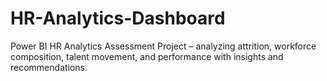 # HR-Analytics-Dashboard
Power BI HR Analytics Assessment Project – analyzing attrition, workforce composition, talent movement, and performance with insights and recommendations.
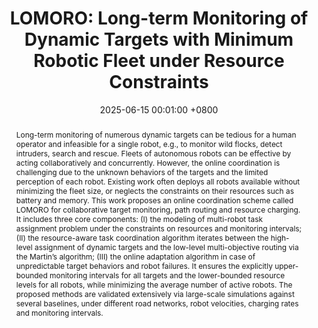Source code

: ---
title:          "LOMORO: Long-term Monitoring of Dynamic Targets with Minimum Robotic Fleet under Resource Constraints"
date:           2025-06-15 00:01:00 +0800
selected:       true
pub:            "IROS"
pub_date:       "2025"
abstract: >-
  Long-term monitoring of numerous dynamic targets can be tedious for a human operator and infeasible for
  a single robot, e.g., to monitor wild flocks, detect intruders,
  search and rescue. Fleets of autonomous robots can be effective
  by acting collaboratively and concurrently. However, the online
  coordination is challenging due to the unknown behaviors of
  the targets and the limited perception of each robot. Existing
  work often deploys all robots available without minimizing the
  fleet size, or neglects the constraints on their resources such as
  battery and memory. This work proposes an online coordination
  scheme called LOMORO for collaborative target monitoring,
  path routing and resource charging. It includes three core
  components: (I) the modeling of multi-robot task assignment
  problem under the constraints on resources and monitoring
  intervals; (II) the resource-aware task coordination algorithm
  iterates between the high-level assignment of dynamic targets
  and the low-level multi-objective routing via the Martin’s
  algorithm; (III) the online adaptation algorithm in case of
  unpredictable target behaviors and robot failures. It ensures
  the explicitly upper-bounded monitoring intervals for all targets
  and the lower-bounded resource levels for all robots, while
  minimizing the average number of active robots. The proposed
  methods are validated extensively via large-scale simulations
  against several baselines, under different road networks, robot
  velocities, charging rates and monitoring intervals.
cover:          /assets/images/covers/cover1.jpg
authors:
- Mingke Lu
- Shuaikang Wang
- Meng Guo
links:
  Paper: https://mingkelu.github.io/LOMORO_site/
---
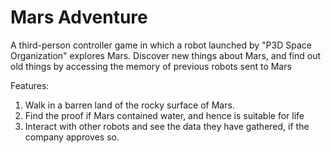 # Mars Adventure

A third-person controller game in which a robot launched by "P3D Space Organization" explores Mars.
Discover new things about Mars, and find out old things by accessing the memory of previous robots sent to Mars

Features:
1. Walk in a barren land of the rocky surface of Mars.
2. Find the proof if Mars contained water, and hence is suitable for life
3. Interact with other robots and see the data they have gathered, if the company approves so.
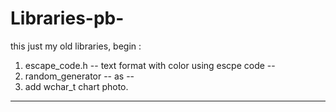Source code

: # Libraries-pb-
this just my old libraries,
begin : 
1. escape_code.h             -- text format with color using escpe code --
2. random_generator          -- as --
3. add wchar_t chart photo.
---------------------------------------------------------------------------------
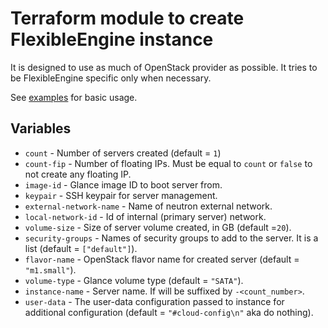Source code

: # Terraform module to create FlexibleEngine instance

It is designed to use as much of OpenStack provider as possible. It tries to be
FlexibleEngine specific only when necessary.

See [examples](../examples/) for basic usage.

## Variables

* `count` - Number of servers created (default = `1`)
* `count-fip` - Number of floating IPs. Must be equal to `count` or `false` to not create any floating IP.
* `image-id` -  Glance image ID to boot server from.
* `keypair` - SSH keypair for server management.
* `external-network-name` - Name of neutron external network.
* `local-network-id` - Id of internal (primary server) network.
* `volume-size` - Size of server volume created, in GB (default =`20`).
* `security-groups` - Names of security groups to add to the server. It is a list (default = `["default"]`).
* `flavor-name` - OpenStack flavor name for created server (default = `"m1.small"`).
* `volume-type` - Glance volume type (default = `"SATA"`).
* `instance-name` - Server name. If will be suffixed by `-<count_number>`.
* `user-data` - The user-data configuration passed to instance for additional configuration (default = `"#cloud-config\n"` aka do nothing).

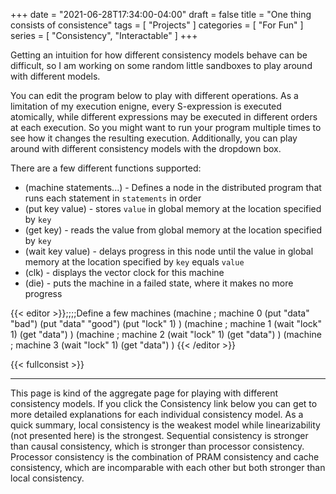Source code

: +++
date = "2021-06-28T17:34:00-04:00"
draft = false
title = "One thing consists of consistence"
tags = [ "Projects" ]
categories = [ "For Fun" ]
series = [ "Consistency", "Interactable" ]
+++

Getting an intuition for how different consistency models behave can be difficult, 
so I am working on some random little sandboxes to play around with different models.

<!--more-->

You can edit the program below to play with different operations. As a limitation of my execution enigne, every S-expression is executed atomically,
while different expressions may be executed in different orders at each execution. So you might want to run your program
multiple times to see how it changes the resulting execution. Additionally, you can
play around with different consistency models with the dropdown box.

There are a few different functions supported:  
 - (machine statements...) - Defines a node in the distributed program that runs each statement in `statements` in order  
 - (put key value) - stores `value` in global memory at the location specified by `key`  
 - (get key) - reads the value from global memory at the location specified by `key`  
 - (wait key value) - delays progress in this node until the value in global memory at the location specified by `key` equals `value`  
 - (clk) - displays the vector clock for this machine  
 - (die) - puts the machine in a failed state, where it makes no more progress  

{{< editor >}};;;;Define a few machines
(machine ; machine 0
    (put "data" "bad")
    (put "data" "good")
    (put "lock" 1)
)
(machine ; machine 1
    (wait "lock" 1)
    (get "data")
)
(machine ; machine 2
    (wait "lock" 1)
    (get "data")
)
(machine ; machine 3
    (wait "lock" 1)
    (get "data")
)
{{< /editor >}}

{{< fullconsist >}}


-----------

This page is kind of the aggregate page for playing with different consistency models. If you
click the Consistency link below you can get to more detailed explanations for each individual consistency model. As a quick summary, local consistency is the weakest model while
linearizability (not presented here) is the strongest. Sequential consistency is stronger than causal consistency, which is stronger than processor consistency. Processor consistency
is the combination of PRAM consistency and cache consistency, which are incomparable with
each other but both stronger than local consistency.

> _Requirement_
When a line in the listing includes the word "online", report that line in full.

> _Answer below_
  by acting collaboratively and concurrently. However, the online
  battery and memory. This work proposes an online coordination
  algorithm; (III) the online adaptation algorithm in case of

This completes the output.